┌─ PROVIDED ENTRIES

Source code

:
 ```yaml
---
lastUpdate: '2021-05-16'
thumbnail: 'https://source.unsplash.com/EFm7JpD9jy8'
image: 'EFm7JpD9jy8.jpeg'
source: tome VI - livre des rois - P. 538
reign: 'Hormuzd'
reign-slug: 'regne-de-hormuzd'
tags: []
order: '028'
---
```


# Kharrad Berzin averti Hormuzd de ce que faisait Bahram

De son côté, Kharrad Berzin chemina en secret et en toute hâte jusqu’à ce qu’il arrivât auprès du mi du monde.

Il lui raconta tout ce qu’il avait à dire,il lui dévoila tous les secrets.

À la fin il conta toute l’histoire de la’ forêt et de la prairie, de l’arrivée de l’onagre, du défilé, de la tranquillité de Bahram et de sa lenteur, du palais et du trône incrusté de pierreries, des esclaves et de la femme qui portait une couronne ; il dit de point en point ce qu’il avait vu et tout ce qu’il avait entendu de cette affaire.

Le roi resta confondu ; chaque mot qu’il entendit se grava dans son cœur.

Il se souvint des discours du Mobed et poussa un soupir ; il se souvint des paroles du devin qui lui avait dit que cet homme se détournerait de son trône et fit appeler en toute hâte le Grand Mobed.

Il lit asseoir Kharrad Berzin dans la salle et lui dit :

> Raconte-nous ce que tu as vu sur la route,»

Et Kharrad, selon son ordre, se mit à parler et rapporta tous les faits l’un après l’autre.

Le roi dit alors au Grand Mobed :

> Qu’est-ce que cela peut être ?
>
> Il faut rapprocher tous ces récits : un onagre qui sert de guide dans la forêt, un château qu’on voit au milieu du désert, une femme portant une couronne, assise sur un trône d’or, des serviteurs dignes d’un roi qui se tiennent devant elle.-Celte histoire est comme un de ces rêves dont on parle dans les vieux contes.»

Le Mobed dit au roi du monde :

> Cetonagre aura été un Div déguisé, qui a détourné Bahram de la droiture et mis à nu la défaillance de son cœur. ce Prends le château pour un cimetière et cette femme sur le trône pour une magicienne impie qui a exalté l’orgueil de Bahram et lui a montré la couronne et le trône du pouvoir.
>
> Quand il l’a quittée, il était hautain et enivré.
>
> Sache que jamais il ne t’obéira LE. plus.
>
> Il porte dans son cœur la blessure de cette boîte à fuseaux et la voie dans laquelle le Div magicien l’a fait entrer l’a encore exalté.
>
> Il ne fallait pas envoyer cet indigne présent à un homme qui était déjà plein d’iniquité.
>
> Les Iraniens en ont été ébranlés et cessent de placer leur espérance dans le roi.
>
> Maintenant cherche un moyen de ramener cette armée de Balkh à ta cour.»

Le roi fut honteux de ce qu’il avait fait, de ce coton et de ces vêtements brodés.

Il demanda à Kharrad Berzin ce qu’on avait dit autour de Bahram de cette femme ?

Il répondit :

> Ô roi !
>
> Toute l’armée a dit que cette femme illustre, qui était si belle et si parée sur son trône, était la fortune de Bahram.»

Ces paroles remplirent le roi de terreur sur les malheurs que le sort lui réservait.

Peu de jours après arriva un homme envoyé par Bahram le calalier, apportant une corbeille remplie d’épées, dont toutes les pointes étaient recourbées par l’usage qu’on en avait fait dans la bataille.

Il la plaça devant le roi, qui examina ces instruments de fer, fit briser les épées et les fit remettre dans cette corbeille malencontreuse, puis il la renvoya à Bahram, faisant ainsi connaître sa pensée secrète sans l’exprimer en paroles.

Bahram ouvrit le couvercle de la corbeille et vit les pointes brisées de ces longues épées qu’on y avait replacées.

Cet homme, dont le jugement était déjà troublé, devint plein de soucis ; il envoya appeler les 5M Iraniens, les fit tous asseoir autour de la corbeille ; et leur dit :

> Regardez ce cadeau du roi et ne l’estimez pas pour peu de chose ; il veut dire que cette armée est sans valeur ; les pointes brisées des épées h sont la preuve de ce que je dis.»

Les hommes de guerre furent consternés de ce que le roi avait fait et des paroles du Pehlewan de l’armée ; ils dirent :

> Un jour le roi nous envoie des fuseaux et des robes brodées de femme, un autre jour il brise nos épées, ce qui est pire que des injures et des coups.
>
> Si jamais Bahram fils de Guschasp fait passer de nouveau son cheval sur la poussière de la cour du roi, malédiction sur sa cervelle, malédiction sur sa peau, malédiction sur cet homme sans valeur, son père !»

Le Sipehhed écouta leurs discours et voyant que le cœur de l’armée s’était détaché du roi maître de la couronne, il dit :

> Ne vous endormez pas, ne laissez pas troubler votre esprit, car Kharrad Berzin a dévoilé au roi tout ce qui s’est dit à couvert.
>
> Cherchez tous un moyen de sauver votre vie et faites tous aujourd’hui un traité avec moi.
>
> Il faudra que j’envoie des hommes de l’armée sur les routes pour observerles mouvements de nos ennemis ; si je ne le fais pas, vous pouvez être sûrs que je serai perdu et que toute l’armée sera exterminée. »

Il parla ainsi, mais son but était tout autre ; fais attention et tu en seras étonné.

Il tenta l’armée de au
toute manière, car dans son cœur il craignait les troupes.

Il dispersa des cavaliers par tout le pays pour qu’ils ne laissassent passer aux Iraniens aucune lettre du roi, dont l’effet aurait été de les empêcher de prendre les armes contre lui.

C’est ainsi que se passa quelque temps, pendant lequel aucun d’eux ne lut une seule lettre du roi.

└─

> **WHAT TO DO**:
Retype the whole of the material word for word.

> **EXPECTED OUTPUT**:
Source code

:
 ```yaml
---
lastUpdate: '2021-05-16'
thumbnail: 'https://source.unsplash.com/EFm7JpD9jy8'
image: 'EFm7JpD9jy8.jpeg'
source: tome VI - livre des rois - P. 538
reign: 'Hormuzd'
reign-slug: 'regne-de-hormuzd'
tags: []
order: '028'
---
```


# Kharrad Berzin averti Hormuzd de ce que faisait Bahram

De son côté, Kharrad Berzin chemina en secret et en toute hâte jusqu’à ce qu’il arrivât auprès du mi du monde.

Il lui raconta tout ce qu’il avait à dire,il lui dévoila tous les secrets.

À la fin il conta toute l’histoire de la’ forêt et de la prairie, de l’arrivée de l’onagre, du défilé, de la tranquillité de Bahram et de sa lenteur, du palais et du trône incrusté de pierreries, des esclaves et de la femme qui portait une couronne ; il dit de point en point ce qu’il avait vu et tout ce qu’il avait entendu de cette affaire.

Le roi resta confondu ; chaque mot qu’il entendit se grava dans son cœur.

Il se souvint des discours du Mobed et poussa un soupir ; il se souvint des paroles du devin qui lui avait dit que cet homme se détournerait de son trône et fit appeler en toute hâte le Grand Mobed.

Il lit asseoir Kharrad Berzin dans la salle et lui dit :

> Raconte-nous ce que tu as vu sur la route,»

Et Kharrad, selon son ordre, se mit à parler et rapporta tous les faits l’un après l’autre.

Le roi dit alors au Grand Mobed :

> Qu’est-ce que cela peut être ?
>
> Il faut rapprocher tous ces récits : un onagre qui sert de guide dans la forêt, un château qu’on voit au milieu du désert, une femme portant une couronne, assise sur un trône d’or, des serviteurs dignes d’un roi qui se tiennent devant elle.-Celte histoire est comme un de ces rêves dont on parle dans les vieux contes.»

Le Mobed dit au roi du monde :

> Cetonagre aura été un Div déguisé, qui a détourné Bahram de la droiture et mis à nu la défaillance de son cœur. ce Prends le château pour un cimetière et cette femme sur le trône pour une magicienne impie qui a exalté l’orgueil de Bahram et lui a montré la couronne et le trône du pouvoir.
>
> Quand il l’a quittée, il était hautain et enivré.
>
> Sache que jamais il ne t’obéira LE. plus.
>
> Il porte dans son cœur la blessure de cette boîte à fuseaux et la voie dans laquelle le Div magicien l’a fait entrer l’a encore exalté.
>
> Il ne fallait pas envoyer cet indigne présent à un homme qui était déjà plein d’iniquité.
>
> Les Iraniens en ont été ébranlés et cessent de placer leur espérance dans le roi.
>
> Maintenant cherche un moyen de ramener cette armée de Balkh à ta cour.»

Le roi fut honteux de ce qu’il avait fait, de ce coton et de ces vêtements brodés.

Il demanda à Kharrad Berzin ce qu’on avait dit autour de Bahram de cette femme ?

Il répondit :

> Ô roi !
>
> Toute l’armée a dit que cette femme illustre, qui était si belle et si parée sur son trône, était la fortune de Bahram.»

Ces paroles remplirent le roi de terreur sur les malheurs que le sort lui réservait.

Peu de jours après arriva un homme envoyé par Bahram le calalier, apportant une corbeille remplie d’épées, dont toutes les pointes étaient recourbées par l’usage qu’on en avait fait dans la bataille.

Il la plaça devant le roi, qui examina ces instruments de fer, fit briser les épées et les fit remettre dans cette corbeille malencontreuse, puis il la renvoya à Bahram, faisant ainsi connaître sa pensée secrète sans l’exprimer en paroles.

Bahram ouvrit le couvercle de la corbeille et vit les pointes brisées de ces longues épées qu’on y avait replacées.

Cet homme, dont le jugement était déjà troublé, devint plein de soucis ; il envoya appeler les 5M Iraniens, les fit tous asseoir autour de la corbeille ; et leur dit :

> Regardez ce cadeau du roi et ne l’estimez pas pour peu de chose ; il veut dire que cette armée est sans valeur ; les pointes brisées des épées h sont la preuve de ce que je dis.»

Les hommes de guerre furent consternés de ce que le roi avait fait et des paroles du Pehlewan de l’armée ; ils dirent :

> Un jour le roi nous envoie des fuseaux et des robes brodées de femme, un autre jour il brise nos épées, ce qui est pire que des injures et des coups.
>
> Si jamais Bahram fils de Guschasp fait passer de nouveau son cheval sur la poussière de la cour du roi, malédiction sur sa cervelle, malédiction sur sa peau, malédiction sur cet homme sans valeur, son père !»

Le Sipehhed écouta leurs discours et voyant que le cœur de l’armée s’était détaché du roi maître de la couronne, il dit :

> Ne vous endormez pas, ne laissez pas troubler votre esprit, car Kharrad Berzin a dévoilé au roi tout ce qui s’est dit à couvert.
>
> Cherchez tous un moyen de sauver votre vie et faites tous aujourd’hui un traité avec moi.
>
> Il faudra que j’envoie des hommes de l’armée sur les routes pour observerles mouvements de nos ennemis ; si je ne le fais pas, vous pouvez être sûrs que je serai perdu et que toute l’armée sera exterminée. »

Il parla ainsi, mais son but était tout autre ; fais attention et tu en seras étonné.

Il tenta l’armée de au
toute manière, car dans son cœur il craignait les troupes.

Il dispersa des cavaliers par tout le pays pour qu’ils ne laissassent passer aux Iraniens aucune lettre du roi, dont l’effet aurait été de les empêcher de prendre les armes contre lui.

C’est ainsi que se passa quelque temps, pendant lequel aucun d’eux ne lut une seule lettre du roi.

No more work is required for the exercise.